Pourquoi se sent-on concerné par proximité à son environnement, ce qui n’empêche de le mettre en relation à des cadres cognitifs plus globaux, plus généraux ? L’esthétique en débat ce serait le repérage et la co-construction d’un cadre fictionnel de référence, d’une représentation de l’espace sensible dans lequel nous vivons et aussi auquel nous aspirons. Il s’agit de se doter d’outils qui ne réduisent pas les sociétés humaines à une masse soumise à la catastrophe prédite du changement climatique, ou à un public admirant le Titanic couler… Il s’agit d’inventer les moyens de façonner des réponses, qui ne consistent pas seulement en une adaptation contrainte à une écologie bouleversée, mais qui représentent aussi la création de nouveaux dispositifs d’action collective, de façons de se représenter la nature, y compris la nôtre…
Une telle conception du proche ne va pas sans conception du lointain : la proximité n’est pas juste une question de géographe, de cercles à distance métrique d’un groupe ou d’une société donnée ; les proximités relationnelles, affectives, ou créées par la multiplicité des relations, peuvent être prises en considération. En effet, il faut réviser la question de la proximité pour faire place aux nouveaux moyens de communication, mais aussi à l’imagination qui transforme le lointain en un proche, fait de tous ces récits imagés que l’on se raconte, le lieu d’un vécu. Il s’agit du pouvoir d’inventer ce qu’on va voir, ou pourrait voir, à partir du visible. En ce sens, la fiction aide à reconsidérer le lieu de l’expérience et est, elle même, l’endroit d’une activité spécifique. Si l’on veut s’efforcer de rendre compte des différents types de rapports entre proximité et lointain, l’on sera obligé de prendre en compte l’esthétique. La proximité est ce que l’on croit proche et ce que l’on voudrait être notre…
Éthique des nôtres (3).
C’est bien, dès lors, que l’on parle d’éthique en d’autres termes que ceux utilisés habituellement.
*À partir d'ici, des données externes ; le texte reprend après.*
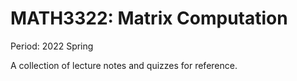 # MATH3322: Matrix Computation
Period: 2022 Spring

A collection of lecture notes and quizzes for reference.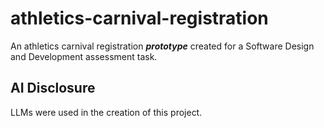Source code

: # athletics-carnival-registration
An athletics carnival registration ***prototype*** created for a Software Design and Development assessment task.

## AI Disclosure
LLMs were used in the creation of this project.
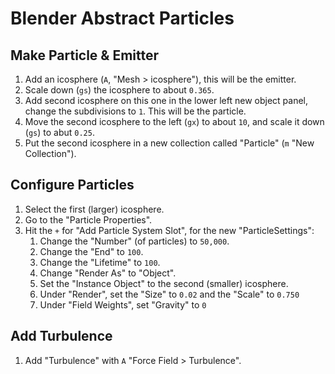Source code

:# Blender Abstract Particles

## Make Particle & Emitter

1. Add an icosphere (`A`, "Mesh > icosphere"), this will be the emitter.
2. Scale down (`gs`) the icosphere to about `0.365`.
3. Add second icosphere on this one in the lower left new object panel, change the subdivisions to `1`. This will be the particle.
4. Move the second icosphere to the left (`gx`) to about `10`, and scale it down (`gs`) to abut `0.25`.
5. Put the second icosphere in a new collection called "Particle" (`m` "New Collection").

## Configure Particles

1. Select the first (larger) icosphere.
2. Go to the "Particle Properties".
3. Hit the `+` for "Add Particle System Slot", for the new "ParticleSettings":
	1. Change the "Number" (of particles) to `50,000`.
	2. Change the "End" to `100`.
	3. Change the "Lifetime" to `100`.
	4. Change "Render As" to "Object".
	5. Set the "Instance Object" to the second (smaller) icosphere.
	6. Under "Render", set the "Size" to `0.02` and the "Scale" to `0.750`
	7. Under "Field Weights", set "Gravity" to `0`

## Add Turbulence

1. Add "Turbulence" with `A` "Force Field > Turbulence".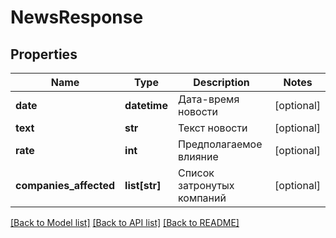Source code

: # NewsResponse

## Properties
Name | Type | Description | Notes
------------ | ------------- | ------------- | -------------
**date** | **datetime** | Дата-время новости | [optional] 
**text** | **str** | Текст новости | [optional] 
**rate** | **int** | Предполагаемое влияние | [optional] 
**companies_affected** | **list[str]** | Список затронутых компаний | [optional] 

[[Back to Model list]](../README.md#documentation-for-models) [[Back to API list]](../README.md#documentation-for-api-endpoints) [[Back to README]](../README.md)


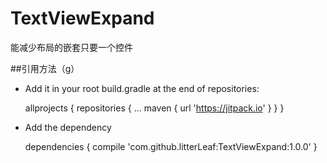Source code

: # TextViewExpand
能减少布局的嵌套只要一个控件

##引用方法（g）
- Add it in your root build.gradle at the end of repositories:


    allprojects {
		  repositories {
			  ...
			  maven { url 'https://jitpack.io' }
		  }
	  }
    
- Add the dependency
  
    dependencies {
	        compile 'com.github.litterLeaf:TextViewExpand:1.0.0'
	  }
   
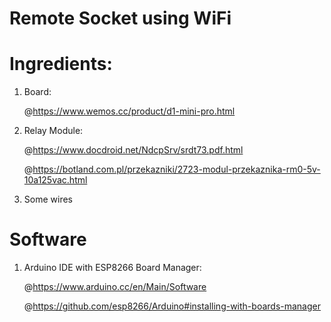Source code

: # Remote Socket using WiFi

# Ingredients:

1) Board:

    @https://www.wemos.cc/product/d1-mini-pro.html
  
2) Relay Module:

    @https://www.docdroid.net/NdcpSrv/srdt73.pdf.html
  
    @https://botland.com.pl/przekazniki/2723-modul-przekaznika-rm0-5v-10a125vac.html
  
3) Some wires
  


# Software

1) Arduino IDE with ESP8266 Board Manager:

    @https://www.arduino.cc/en/Main/Software

    @https://github.com/esp8266/Arduino#installing-with-boards-manager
Une définition stricte de l’éthique voudrait qu’elle ne soit qu’un principe d’autorégulation, de connaissance de soi. Comme l’explique G. Agamben (2003) l’éthique est la sphère qui ne connaît ni faute, ni responsabilité, elle est doctrine de la vie heureuse. « Reconnaître une faute et une responsabilité revient à quitter la sphère de l’éthique pour pénétrer dans celle du droit » (p. 25). Comment cette éthique vécue comme l’auto-réalisation de l’individu pourrait-elle signifier un souci à l’égard de l’environnement ?
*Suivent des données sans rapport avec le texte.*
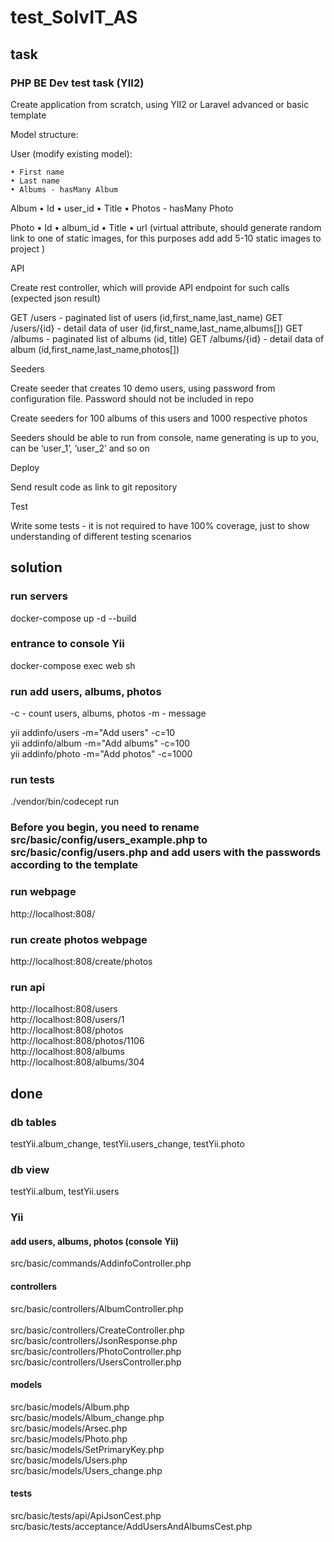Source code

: # test_SolvIT_AS

## task

### PHP BE Dev test task (YII2)


Create application from scratch, using YII2 or Laravel advanced or basic template


Model structure:

User (modify existing model):

    • First name
    • Last name
    • Albums - hasMany Album

Album
    • Id
    • user_id
    • Title
    • Photos - hasMany Photo

Photo
    • Id
    • album_id
    • Title
    • url (virtual attribute, should generate random link to one of static images, for this purposes add add 5-10 static images to project )


API

Create rest controller, which will provide API endpoint for such calls (expected json result)


GET /users -  paginated list of users (id,first_name,last_name)
GET /users/{id} - detail data of user (id,first_name,last_name,albums[])
GET /albums - paginated list of albums (id, title)
GET /albums/{id} - detail data of album (id,first_name,last_name,photos[])


Seeders

Create seeder that creates 10 demo users, using password from configuration file. Password should not be included in repo

Create seeders for 100 albums of this users and 1000 respective photos

Seeders should be able to run from console, name generating is up to you, can be ‘user_1’, ‘user_2’ and so on

Deploy

Send result code as link to git repository

Test
 
Write some tests - it is not required to have 100% coverage, just to show understanding of different testing scenarios


## solution

### run servers

docker-compose up -d  --build

### entrance to console Yii

docker-compose exec web sh

### run add users, albums, photos

-c - count users, albums, photos
-m - message

yii addinfo/users -m="Add users" -c=10 <br>
yii addinfo/album -m="Add albums" -c=100 <br>
yii addinfo/photo -m="Add photos" -c=1000 <br>


### run tests

 ./vendor/bin/codecept run

### Before you begin, you need to rename src/basic/config/users_example.php to src/basic/config/users.php and add users with the passwords according to the template 

### run webpage

http://localhost:808/

### run create photos webpage

http://localhost:808/create/photos

### run api

http://localhost:808/users <br>
http://localhost:808/users/1 <br>
http://localhost:808/photos <br>
http://localhost:808/photos/1106 <br>
http://localhost:808/albums <br>
http://localhost:808/albums/304 <br>

## done

### db tables

testYii.album_change, testYii.users_change, testYii.photo

### db view

testYii.album, testYii.users

### Yii

#### add users, albums, photos (console Yii)

src/basic/commands/AddinfoController.php

#### controllers

src/basic/controllers/AlbumController.php <br>  
src/basic/controllers/CreateController.php <br>
src/basic/controllers/JsonResponse.php <br>
src/basic/controllers/PhotoController.php <br>
src/basic/controllers/UsersController.php <br>


#### models

src/basic/models/Album.php <br>
src/basic/models/Album_change.php <br>
src/basic/models/Arsec.php <br>
src/basic/models/Photo.php <br>
src/basic/models/SetPrimaryKey.php <br>
src/basic/models/Users.php <br>
src/basic/models/Users_change.php <br>


#### tests

src/basic/tests/api/ApiJsonCest.php <br>
src/basic/tests/acceptance/AddUsersAndAlbumsCest.php
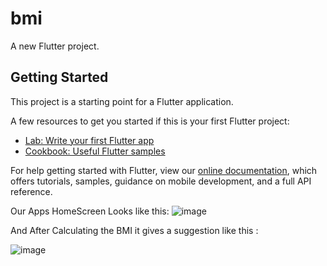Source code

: # bmi

A new Flutter project.

## Getting Started

This project is a starting point for a Flutter application.

A few resources to get you started if this is your first Flutter project:

- [Lab: Write your first Flutter app](https://flutter.dev/docs/get-started/codelab)
- [Cookbook: Useful Flutter samples](https://flutter.dev/docs/cookbook)

For help getting started with Flutter, view our
[online documentation](https://flutter.dev/docs), which offers tutorials,
samples, guidance on mobile development, and a full API reference.

Our Apps HomeScreen Looks like this:
![image](https://user-images.githubusercontent.com/67215990/199092285-45e153d1-f2ec-4cbc-b907-cb7265f3a130.png)

And After Calculating the BMI it gives a suggestion like this :

![image](https://user-images.githubusercontent.com/67215990/199092540-6d241717-185b-4566-aa7b-319e4b34c7f6.png)

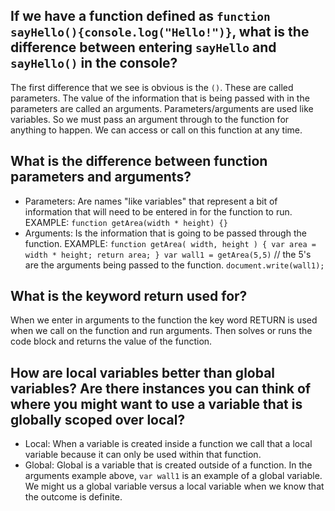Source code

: ## If we have a function defined as `function sayHello(){console.log("Hello!")}`, what is the difference between entering `sayHello` and `sayHello()` in the console?
  The first difference that we see is obvious is the `()`. These are called parameters. The value of the information that is being passed with in the parameters are called an arguments. Parameters/arguments are used like variables. So we must pass an argument through to the function for anything to happen. We can access or call on this function at any time.
## What is the difference between function parameters and arguments?
  - Parameters: Are names "like variables" that represent a bit of information that will need to be entered in for the function to run.
    EXAMPLE: `function getArea(width * height) {}`
  - Arguments: Is the information that is going to be passed through the function.
    EXAMPLE: `function getArea( width, height ) {
                var area = width * height;
                return area;
              }
              var wall1 = getArea(5,5)` // the 5's are the arguments being passed to the function.
              `document.write(wall1);`
## What is the keyword return used for?
  When we enter in arguments to the function the key word RETURN is used when we call on the function and run arguments. Then solves or runs the code block and returns the value of the function.
## How are local variables better than global variables? Are there instances you can think of where you might want to use a variable that is globally scoped over local?
  - Local: When a variable is created inside a function we call that a local variable because it can only be used within that function.
  - Global: Global is a variable that is created outside of a function. In the arguments example above, `var wall1` is an example of a global variable.
  We might us a global variable versus a local variable when we know that the outcome is definite.
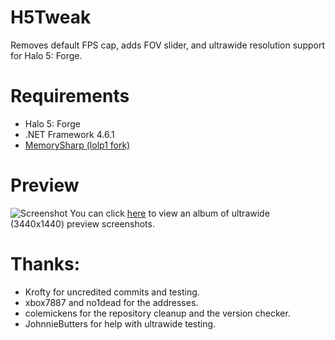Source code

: # H5Tweak
Removes default FPS cap, adds FOV slider, and ultrawide resolution support for Halo 5: Forge.

# Requirements
* Halo 5: Forge
* .NET Framework 4.6.1
* [MemorySharp (lolp1 fork)](https://github.com/lolp1/MemorySharp/tree/Patterns)

# Preview
![Screenshot](https://i.imgur.com/KmDLYKK.jpg)
You can click [here](https://imgur.com/gallery/oSUbC) to view an album of ultrawide (3440x1440) preview screenshots.

# Thanks:
* Krofty for uncredited commits and testing.
* xbox7887 and no1dead for the addresses.
* colemickens for the repository cleanup and the version checker.
* JohnnieButters for help with ultrawide testing.
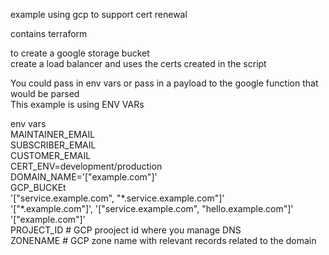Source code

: example using gcp to support cert renewal  

contains terraform  

to create a google storage bucket  
create a load balancer and uses the certs created in the script  


You could pass in env vars or pass in a payload to the google function that would be parsed  
This example is using ENV VARs  

env vars  
MAINTAINER_EMAIL  
SUBSCRIBER_EMAIL  
CUSTOMER_EMAIL  
CERT_ENV=development/production  
DOMAIN_NAME='["example.com"]'  
GCP_BUCKEt  
'["service.example.com", "\*.service.example.com"]'  
'["\*.example.com"]', '["service.example.com", "hello.example.com"]' '["example.com"]'  
PROJECT_ID # GCP prooject id where you manage DNS  
ZONENAME # GCP zone name with relevant records related to the domain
La morale universaliste kantienne ou l’utilitarisme de Mill sont parmi les deux principales traditions en philosophie morale : la morale kantienne considère que les commandements moraux doivent prendre la forme de lois universalisables fondées en raison (c’est-à-dire valant pour tout être rationnel placé dans une situation similaire) indépendamment des particularités individuelles qui peuvent le motiver (désirs, intérêts…) ; l’éthique utilitariste postule que le seul point commun entre les hommes est leur aspiration au bonheur, le principe hédoniste. Toutes deux partent du fait que les êtres humains ont la même raison ou les mêmes capacités et conceptions du plaisir. La première préconise l’abstraction de soi-même et des autres singularités, la deuxième porte sur la relation d’intérêt qui gouverne les individus, les conduit à ramener toute chose à eux-mêmes. De récents travaux américains renouvellent le débat d’une manière intéressante. Il s’agit de l’éthique du care, et donc d’une éthique du « soin », et plus particulièrement du souci du proche et de la proximité, d’une attention au singulier [5] ; or nos dernières recherches sur l’investissement des habitants dans leurs lieux de vie montrent à quel point une telle conception de l’éthique du care peut entrer en résonance avec un souci de l’environnement conçu notamment comme une proximité relationnelle. L’investissement par les habitants de leur milieu de vie peut-il relever d’une éthique du soin ?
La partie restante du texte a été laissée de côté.